■ WORK INSTRUCTIONS
Every line of the records below that holds the word "into" belongs in the answer.

---------- SOURCE MATERIAL ----------

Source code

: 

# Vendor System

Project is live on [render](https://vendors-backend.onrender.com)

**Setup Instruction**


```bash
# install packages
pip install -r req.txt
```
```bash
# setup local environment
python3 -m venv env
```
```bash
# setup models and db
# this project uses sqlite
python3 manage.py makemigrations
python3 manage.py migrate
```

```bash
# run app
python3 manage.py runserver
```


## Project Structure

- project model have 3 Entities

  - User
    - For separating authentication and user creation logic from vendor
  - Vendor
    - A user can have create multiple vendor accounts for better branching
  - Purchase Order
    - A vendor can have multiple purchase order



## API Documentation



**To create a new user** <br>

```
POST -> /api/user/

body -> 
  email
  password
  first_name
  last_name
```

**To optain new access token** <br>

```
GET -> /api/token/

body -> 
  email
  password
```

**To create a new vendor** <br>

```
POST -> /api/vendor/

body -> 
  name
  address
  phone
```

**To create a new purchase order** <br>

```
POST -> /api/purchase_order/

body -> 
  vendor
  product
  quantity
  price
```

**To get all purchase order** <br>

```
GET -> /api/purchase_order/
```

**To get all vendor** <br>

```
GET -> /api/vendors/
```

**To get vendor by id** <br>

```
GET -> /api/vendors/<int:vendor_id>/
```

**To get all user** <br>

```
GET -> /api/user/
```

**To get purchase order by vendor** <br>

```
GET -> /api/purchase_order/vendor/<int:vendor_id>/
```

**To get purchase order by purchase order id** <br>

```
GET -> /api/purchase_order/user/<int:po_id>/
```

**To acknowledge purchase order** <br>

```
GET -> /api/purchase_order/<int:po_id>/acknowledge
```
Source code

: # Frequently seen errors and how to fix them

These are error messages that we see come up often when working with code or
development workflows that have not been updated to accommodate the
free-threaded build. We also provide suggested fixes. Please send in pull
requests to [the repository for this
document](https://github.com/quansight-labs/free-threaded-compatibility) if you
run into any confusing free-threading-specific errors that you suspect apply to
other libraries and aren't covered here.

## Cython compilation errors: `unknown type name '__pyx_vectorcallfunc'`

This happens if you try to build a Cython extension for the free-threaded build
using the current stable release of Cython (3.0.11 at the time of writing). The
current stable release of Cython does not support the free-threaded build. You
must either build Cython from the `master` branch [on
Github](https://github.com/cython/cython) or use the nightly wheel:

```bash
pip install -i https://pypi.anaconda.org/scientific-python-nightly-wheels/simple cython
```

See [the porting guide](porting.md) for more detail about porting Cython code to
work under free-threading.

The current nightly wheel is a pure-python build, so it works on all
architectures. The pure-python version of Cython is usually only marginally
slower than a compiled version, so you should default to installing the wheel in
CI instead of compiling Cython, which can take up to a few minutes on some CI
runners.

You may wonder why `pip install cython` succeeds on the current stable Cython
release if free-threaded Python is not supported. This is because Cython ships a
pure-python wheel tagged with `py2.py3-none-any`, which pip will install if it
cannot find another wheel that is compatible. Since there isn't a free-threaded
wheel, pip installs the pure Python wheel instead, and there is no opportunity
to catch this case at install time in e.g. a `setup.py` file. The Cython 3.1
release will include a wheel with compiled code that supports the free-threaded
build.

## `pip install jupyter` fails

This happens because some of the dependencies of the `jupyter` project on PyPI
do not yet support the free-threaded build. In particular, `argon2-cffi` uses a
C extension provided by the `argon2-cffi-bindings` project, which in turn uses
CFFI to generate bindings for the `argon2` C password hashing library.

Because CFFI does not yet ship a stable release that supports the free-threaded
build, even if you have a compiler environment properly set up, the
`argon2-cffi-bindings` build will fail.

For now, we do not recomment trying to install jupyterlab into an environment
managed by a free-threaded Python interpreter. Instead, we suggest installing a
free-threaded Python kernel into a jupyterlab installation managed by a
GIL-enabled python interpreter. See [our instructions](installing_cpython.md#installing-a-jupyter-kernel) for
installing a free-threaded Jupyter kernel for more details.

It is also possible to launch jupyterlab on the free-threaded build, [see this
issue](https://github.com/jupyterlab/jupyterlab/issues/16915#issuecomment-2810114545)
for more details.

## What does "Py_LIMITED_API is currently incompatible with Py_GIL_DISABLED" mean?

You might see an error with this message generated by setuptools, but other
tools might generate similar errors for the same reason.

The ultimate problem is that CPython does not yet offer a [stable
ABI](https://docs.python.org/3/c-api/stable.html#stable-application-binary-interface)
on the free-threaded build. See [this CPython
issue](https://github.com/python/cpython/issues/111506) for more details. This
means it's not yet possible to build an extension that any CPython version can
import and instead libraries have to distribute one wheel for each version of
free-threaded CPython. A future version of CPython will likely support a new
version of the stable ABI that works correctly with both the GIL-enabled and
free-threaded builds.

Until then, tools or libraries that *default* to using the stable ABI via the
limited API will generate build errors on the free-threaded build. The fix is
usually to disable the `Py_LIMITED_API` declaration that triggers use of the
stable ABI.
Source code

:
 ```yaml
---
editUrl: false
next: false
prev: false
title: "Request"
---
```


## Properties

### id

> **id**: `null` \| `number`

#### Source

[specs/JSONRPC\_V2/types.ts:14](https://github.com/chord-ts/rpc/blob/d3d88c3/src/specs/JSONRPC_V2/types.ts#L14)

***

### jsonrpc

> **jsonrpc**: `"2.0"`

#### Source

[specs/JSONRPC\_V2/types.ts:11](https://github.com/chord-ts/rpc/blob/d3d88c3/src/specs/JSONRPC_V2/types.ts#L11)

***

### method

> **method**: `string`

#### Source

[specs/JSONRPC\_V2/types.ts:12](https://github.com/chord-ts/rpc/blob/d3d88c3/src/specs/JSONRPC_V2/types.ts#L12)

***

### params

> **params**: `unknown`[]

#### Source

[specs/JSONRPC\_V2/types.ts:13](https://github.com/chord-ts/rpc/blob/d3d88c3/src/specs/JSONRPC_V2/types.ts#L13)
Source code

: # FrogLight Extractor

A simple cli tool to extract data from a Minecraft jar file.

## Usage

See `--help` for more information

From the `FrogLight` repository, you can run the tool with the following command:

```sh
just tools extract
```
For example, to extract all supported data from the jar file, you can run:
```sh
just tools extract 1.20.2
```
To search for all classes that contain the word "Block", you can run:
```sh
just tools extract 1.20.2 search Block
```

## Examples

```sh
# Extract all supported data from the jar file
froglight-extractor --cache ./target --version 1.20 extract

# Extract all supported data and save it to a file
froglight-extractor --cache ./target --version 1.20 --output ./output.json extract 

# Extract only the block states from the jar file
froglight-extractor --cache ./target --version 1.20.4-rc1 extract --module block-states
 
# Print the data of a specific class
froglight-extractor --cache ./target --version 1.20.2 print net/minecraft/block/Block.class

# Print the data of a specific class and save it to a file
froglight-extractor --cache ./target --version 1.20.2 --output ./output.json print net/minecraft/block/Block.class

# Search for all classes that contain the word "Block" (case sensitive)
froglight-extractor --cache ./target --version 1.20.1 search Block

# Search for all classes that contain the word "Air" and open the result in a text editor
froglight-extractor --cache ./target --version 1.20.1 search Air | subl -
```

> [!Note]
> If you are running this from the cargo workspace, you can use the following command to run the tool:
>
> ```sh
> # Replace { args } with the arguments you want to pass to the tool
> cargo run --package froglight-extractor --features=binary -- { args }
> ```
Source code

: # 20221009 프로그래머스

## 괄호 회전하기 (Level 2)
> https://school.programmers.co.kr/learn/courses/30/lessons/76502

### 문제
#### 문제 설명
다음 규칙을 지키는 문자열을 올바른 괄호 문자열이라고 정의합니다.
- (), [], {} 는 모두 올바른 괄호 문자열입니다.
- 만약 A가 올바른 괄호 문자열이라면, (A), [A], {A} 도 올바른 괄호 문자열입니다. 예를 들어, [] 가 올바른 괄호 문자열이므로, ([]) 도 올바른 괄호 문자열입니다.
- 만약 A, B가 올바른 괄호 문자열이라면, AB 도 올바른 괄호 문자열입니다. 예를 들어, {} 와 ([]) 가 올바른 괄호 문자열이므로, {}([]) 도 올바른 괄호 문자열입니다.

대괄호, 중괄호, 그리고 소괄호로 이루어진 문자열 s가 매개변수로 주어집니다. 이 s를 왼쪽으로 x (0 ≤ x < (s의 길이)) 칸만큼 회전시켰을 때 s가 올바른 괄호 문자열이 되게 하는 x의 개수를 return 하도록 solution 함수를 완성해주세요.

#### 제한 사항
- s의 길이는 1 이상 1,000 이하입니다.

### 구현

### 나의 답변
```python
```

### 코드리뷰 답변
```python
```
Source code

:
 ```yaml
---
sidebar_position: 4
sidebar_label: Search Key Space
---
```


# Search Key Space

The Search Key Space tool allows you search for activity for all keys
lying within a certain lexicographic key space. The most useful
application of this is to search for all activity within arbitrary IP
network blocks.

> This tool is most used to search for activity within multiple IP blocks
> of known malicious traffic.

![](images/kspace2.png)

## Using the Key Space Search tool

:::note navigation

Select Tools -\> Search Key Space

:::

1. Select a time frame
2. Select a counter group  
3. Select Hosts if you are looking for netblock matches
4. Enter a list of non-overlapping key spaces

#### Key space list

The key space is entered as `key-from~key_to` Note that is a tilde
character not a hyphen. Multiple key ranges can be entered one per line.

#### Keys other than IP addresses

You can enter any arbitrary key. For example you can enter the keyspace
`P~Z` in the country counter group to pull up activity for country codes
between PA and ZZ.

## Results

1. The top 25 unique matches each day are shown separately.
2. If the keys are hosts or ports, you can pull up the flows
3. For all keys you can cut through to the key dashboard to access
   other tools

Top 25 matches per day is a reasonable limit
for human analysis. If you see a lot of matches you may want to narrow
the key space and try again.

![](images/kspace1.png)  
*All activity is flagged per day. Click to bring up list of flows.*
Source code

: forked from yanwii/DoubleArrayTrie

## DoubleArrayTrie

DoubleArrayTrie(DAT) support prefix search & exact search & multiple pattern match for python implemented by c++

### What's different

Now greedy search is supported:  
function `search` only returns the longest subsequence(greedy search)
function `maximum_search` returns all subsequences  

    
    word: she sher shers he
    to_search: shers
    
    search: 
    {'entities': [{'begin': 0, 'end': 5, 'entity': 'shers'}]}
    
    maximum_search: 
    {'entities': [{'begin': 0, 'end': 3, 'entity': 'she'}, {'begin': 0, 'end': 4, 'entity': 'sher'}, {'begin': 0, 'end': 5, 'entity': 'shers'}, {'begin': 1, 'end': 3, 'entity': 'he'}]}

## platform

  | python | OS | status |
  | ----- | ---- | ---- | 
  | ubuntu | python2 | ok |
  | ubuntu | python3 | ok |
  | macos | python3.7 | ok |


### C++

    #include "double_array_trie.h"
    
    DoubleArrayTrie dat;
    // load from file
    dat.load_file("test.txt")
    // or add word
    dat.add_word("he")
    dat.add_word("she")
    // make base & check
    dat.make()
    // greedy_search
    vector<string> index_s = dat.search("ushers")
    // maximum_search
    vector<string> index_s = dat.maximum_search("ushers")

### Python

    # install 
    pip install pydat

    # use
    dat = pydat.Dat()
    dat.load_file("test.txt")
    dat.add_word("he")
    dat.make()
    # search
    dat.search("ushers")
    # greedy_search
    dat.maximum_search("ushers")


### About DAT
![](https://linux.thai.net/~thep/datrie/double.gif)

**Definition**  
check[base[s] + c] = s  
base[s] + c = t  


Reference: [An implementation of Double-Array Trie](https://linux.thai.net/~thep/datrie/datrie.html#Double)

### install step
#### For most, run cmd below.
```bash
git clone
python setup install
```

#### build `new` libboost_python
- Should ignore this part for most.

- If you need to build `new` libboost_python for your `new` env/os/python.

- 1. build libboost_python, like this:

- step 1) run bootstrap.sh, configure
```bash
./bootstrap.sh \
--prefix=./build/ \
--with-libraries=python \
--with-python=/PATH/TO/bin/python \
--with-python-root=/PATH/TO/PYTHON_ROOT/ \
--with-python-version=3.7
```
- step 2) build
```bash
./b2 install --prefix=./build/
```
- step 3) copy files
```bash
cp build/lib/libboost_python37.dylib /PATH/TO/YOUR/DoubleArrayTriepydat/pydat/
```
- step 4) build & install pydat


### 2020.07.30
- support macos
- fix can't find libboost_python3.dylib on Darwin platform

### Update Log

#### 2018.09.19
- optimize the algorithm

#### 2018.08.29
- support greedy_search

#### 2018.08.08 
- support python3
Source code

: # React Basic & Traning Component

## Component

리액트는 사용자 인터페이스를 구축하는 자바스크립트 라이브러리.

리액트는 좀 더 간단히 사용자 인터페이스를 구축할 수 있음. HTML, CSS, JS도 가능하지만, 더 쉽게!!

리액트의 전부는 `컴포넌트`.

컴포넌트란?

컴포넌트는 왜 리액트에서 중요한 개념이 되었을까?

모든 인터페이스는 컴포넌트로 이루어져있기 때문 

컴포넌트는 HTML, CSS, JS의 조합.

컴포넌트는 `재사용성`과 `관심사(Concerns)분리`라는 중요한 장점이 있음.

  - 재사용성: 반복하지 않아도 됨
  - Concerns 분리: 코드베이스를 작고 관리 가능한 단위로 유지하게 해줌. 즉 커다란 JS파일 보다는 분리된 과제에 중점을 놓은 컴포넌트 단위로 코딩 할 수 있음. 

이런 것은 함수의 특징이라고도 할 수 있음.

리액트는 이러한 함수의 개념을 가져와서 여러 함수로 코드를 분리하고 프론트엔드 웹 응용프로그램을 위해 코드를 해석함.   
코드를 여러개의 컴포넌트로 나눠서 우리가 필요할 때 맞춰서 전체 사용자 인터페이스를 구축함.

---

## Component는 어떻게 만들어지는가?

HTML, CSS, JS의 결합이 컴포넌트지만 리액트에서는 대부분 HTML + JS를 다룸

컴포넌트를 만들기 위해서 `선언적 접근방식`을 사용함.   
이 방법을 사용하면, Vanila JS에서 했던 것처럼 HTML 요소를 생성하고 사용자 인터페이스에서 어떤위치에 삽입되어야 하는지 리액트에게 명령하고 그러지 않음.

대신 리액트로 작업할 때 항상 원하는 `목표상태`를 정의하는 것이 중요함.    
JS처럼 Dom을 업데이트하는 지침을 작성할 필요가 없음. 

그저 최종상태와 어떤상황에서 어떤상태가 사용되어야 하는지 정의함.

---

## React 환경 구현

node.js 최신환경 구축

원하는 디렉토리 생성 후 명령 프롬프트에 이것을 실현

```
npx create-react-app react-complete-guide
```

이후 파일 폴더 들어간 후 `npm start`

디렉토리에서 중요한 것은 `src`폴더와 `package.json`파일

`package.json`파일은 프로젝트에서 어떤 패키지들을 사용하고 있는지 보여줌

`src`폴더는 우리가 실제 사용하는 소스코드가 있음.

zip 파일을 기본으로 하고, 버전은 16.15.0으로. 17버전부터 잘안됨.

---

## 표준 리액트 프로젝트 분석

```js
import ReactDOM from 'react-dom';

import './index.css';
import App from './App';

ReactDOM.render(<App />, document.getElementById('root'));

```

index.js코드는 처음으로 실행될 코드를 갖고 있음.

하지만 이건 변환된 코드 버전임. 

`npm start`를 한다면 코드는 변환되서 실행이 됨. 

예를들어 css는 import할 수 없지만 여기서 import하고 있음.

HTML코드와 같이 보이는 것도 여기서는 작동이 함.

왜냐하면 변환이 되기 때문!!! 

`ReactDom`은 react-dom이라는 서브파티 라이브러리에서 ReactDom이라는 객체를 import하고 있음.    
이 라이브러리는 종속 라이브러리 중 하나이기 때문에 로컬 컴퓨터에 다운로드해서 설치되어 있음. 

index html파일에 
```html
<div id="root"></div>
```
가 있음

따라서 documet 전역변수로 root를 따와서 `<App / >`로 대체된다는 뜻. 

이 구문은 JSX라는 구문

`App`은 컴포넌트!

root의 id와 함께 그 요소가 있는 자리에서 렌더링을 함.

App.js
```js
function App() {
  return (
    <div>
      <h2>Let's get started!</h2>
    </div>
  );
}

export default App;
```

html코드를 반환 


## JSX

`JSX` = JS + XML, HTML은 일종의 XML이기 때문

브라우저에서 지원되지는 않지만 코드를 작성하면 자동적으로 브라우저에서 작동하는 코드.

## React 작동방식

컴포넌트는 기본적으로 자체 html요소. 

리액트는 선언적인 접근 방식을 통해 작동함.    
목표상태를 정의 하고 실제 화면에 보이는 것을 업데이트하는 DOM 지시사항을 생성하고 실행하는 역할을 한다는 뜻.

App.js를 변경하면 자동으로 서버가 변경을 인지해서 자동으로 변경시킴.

----------

■ ANSWER SECTION
run into any confusing free-threading-specific errors that you suspect apply to
For now, we do not recomment trying to install jupyterlab into an environment
free-threaded Python kernel into a jupyterlab installation managed by a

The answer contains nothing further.